Outdoor education in schools is a topic that has been discussed more and more in recent years. We face a youth mental health crisis and regular sensational studies about the growing disconnect of new generations from the natural world.
Spending time in nature brings a huge variety of benefits. For children and young people, spending time outdoors can grow feelings of self-esteem, improve mood and deepen connection the natural world.
However, we also know that younger age groups are less likely to engage with the countryside and green spaces. Only 6% of visitors to National Parks are aged 16-25. How can we encourage more young people to spend time outdoors? Like with everything, the foundations of a life connected to nature are best laid during childhood.
I was lucky enough to grow up with nature on my doorstep, attending a primary school where I learnt about growing food in our allotment and the benefits of spending time outdoors in our outdoor classroom. However, it wasn’t until later when I was in high school that I went on my first school trip to a National Park. For three weekends over a few months, me and 15 others travelled to Eryri for our Duke of Edinburgh’s Award. The trips consisted mainly of rain, variable camping experiences and getting lost in farmers’ fields just outside Bets-y-Coed. But through these residentials, we developed many skills from how to pitch a tent and read a map to resilience, confidence and self-leadership. Much more than family day trips to the much closer-by Peak District could teach me (fun though they were).

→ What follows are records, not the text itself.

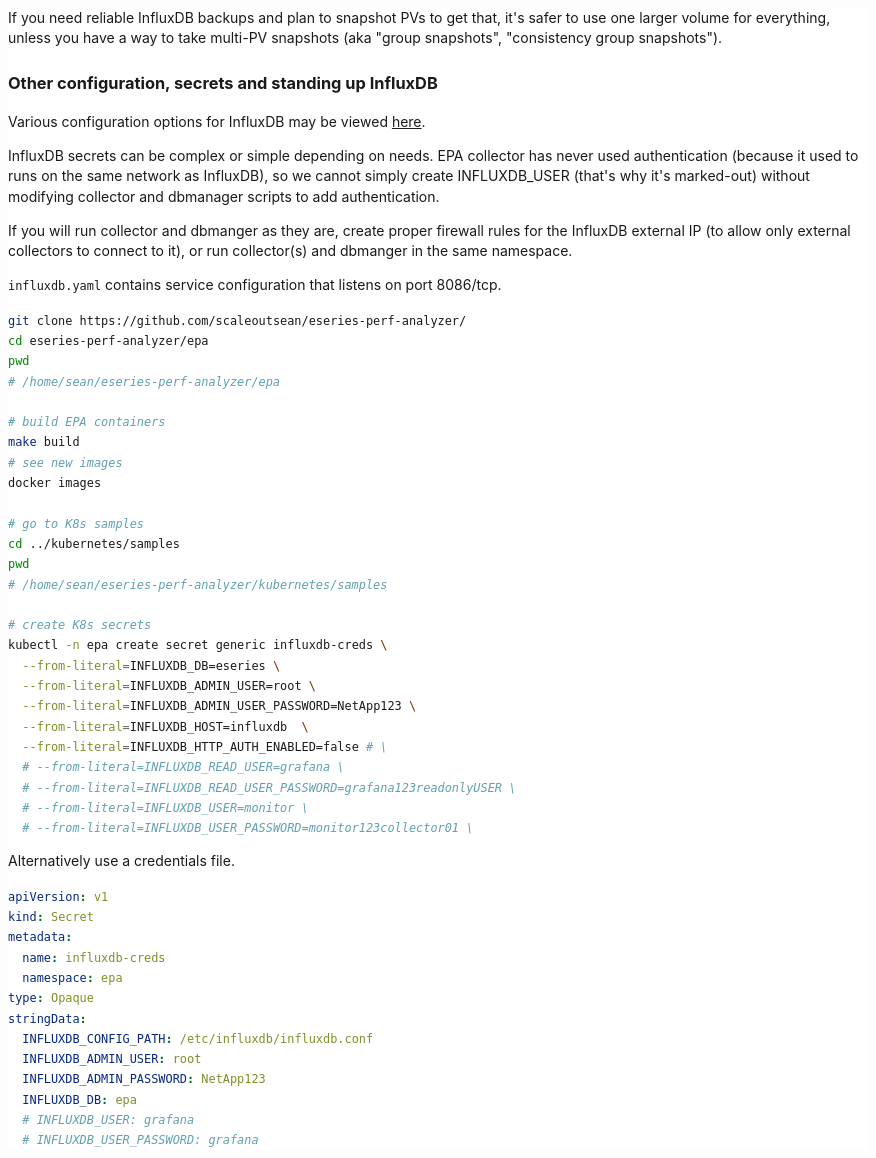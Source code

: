 If you need reliable InfluxDB backups and plan to snapshot PVs to get that, it's safer to use one larger volume for everything, unless you have a way to take multi-PV snapshots (aka "group snapshots", "consistency group snapshots").

### Other configuration, secrets and standing up InfluxDB

Various configuration options for InfluxDB may be viewed [here](https://docs.influxdata.com/influxdb/v1.8/introduction/install/).

InfluxDB secrets can be complex or simple depending on needs. EPA collector has never used authentication (because it used to runs on the same network as InfluxDB), so we cannot simply create INFLUXDB_USER (that's why it's marked-out) without modifying collector and dbmanager scripts to add authentication. 

If you will run collector and dbmanger as they are, create proper firewall rules for the InfluxDB external IP (to allow only external collectors to connect to it), or run collector(s) and dbmanger in the same namespace.

`influxdb.yaml` contains service configuration that listens on port 8086/tcp.

```sh
git clone https://github.com/scaleoutsean/eseries-perf-analyzer/
cd eseries-perf-analyzer/epa
pwd
# /home/sean/eseries-perf-analyzer/epa

# build EPA containers
make build
# see new images
docker images

# go to K8s samples
cd ../kubernetes/samples
pwd
# /home/sean/eseries-perf-analyzer/kubernetes/samples

# create K8s secrets
kubectl -n epa create secret generic influxdb-creds \
  --from-literal=INFLUXDB_DB=eseries \
  --from-literal=INFLUXDB_ADMIN_USER=root \
  --from-literal=INFLUXDB_ADMIN_USER_PASSWORD=NetApp123 \
  --from-literal=INFLUXDB_HOST=influxdb  \
  --from-literal=INFLUXDB_HTTP_AUTH_ENABLED=false # \
  # --from-literal=INFLUXDB_READ_USER=grafana \
  # --from-literal=INFLUXDB_READ_USER_PASSWORD=grafana123readonlyUSER \
  # --from-literal=INFLUXDB_USER=monitor \
  # --from-literal=INFLUXDB_USER_PASSWORD=monitor123collector01 \
```

Alternatively use a credentials file.

```yaml
apiVersion: v1
kind: Secret
metadata:
  name: influxdb-creds
  namespace: epa
type: Opaque
stringData: 
  INFLUXDB_CONFIG_PATH: /etc/influxdb/influxdb.conf
  INFLUXDB_ADMIN_USER: root
  INFLUXDB_ADMIN_PASSWORD: NetApp123
  INFLUXDB_DB: epa
  # INFLUXDB_USER: grafana
  # INFLUXDB_USER_PASSWORD: grafana
```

Opportunities for outdoor learning go much further beyond navigation skills and minibeast ID; they give children a chance to grow up with a deeper connection to nature, a stronger connection to self, and greater resilience to face current climate and nature crises. Nature connectedness, or the extent to which we perceive ourselves as part of the natural world around us, is a large factor in how beneficial our experiences outdoors can be. More than academic knowledge or total time spent hiking and exploring, how to feel our connection to nature is what time outdoors can teach us.
For many families holidays in nature are out of reach, schools are struggling to fund non-essential activities and many children don’t have the opportunities I did through extracurricular trips.
Without experiencing nature, people are less likely to care about and become involved in protecting natural landscapes and wildlife. Greater support for outdoor learning in all schools and colleges providing more children with opportunities to connect with nature can encourage greater environmental stewardship in communities as a whole. Embedding outdoor learning at school can play a role in plugging the growing countryside and green skills gaps, helping the UK reverse nature’s decline and fight the climate crisis.
There is growing political interest in adding more emphasis to outdoor education to the National Curriculum. In England and Wales, early plans to embed outdoor and residential experiences in every school ultimately fell through. There is huge potential with new political leaders in both countries to re-ignite the conversation around outdoor learning for all.